> _Required action_:
Pictures must not be copied, but every entry must be reproduced exactly.

> _Records for the task_:
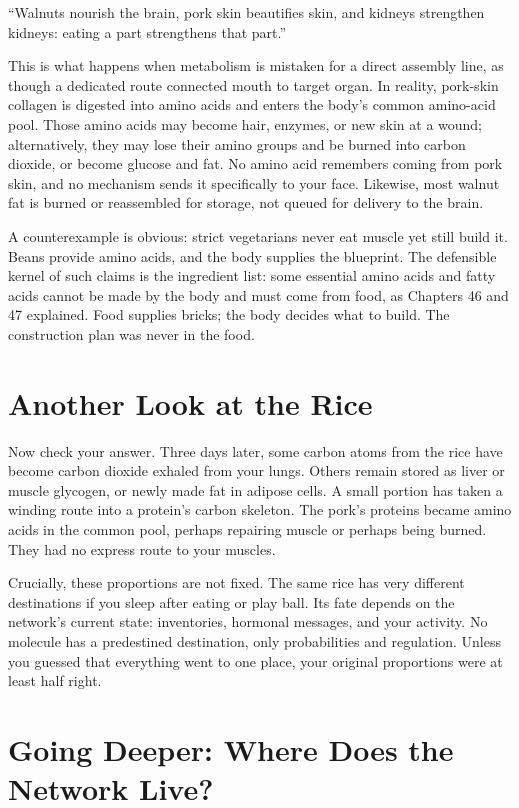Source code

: \begin{wuqu}
``Walnuts nourish the brain, pork skin beautifies skin, and kidneys strengthen kidneys: eating a part strengthens that part.''

This is what happens when metabolism is mistaken for a direct assembly line, as though a dedicated route connected mouth to target organ. In reality, pork-skin collagen is digested into amino acids and enters the body's common amino-acid pool. Those amino acids may become hair, enzymes, or new skin at a wound; alternatively, they may lose their amino groups and be burned into carbon dioxide, or become glucose and fat. No amino acid remembers coming from pork skin, and no mechanism sends it specifically to your face. Likewise, most walnut fat is burned or reassembled for storage, not queued for delivery to the brain.

A counterexample is obvious: strict vegetarians never eat muscle yet still build it. Beans provide amino acids, and the body supplies the blueprint. The defensible kernel of such claims is the ingredient list: some essential amino acids and fatty acids cannot be made by the body and must come from food, as Chapters 46 and 47 explained. Food supplies bricks; the body decides what to build. The construction plan was never in the food.
\end{wuqu}

\section{Another Look at the Rice}

Now check your answer. Three days later, some carbon atoms from the rice have become carbon dioxide exhaled from your lungs. Others remain stored as liver or muscle glycogen, or newly made fat in adipose cells. A small portion has taken a winding route into a protein's carbon skeleton. The pork's proteins became amino acids in the common pool, perhaps repairing muscle or perhaps being burned. They had no express route to your muscles.

Crucially, these proportions are not fixed. The same rice has very different destinations if you sleep after eating or play ball. Its fate depends on the network's current state: inventories, hormonal messages, and your activity. No molecule has a predestined destination, only probabilities and regulation. Unless you guessed that everything went to one place, your original proportions were at least half right.

\section{Going Deeper: Where Does the Network Live?}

> _Worked solution_:
Source code

: \begin{wuqu}
``Walnuts nourish the brain, pork skin beautifies skin, and kidneys strengthen kidneys: eating a part strengthens that part.''

This is what happens when metabolism is mistaken for a direct assembly line, as though a dedicated route connected mouth to target organ. In reality, pork-skin collagen is digested into amino acids and enters the body's common amino-acid pool. Those amino acids may become hair, enzymes, or new skin at a wound; alternatively, they may lose their amino groups and be burned into carbon dioxide, or become glucose and fat. No amino acid remembers coming from pork skin, and no mechanism sends it specifically to your face. Likewise, most walnut fat is burned or reassembled for storage, not queued for delivery to the brain.

A counterexample is obvious: strict vegetarians never eat muscle yet still build it. Beans provide amino acids, and the body supplies the blueprint. The defensible kernel of such claims is the ingredient list: some essential amino acids and fatty acids cannot be made by the body and must come from food, as Chapters 46 and 47 explained. Food supplies bricks; the body decides what to build. The construction plan was never in the food.
\end{wuqu}

\section{Another Look at the Rice}

Now check your answer. Three days later, some carbon atoms from the rice have become carbon dioxide exhaled from your lungs. Others remain stored as liver or muscle glycogen, or newly made fat in adipose cells. A small portion has taken a winding route into a protein's carbon skeleton. The pork's proteins became amino acids in the common pool, perhaps repairing muscle or perhaps being burned. They had no express route to your muscles.

Crucially, these proportions are not fixed. The same rice has very different destinations if you sleep after eating or play ball. Its fate depends on the network's current state: inventories, hormonal messages, and your activity. No molecule has a predestined destination, only probabilities and regulation. Unless you guessed that everything went to one place, your original proportions were at least half right.

\section{Going Deeper: Where Does the Network Live?}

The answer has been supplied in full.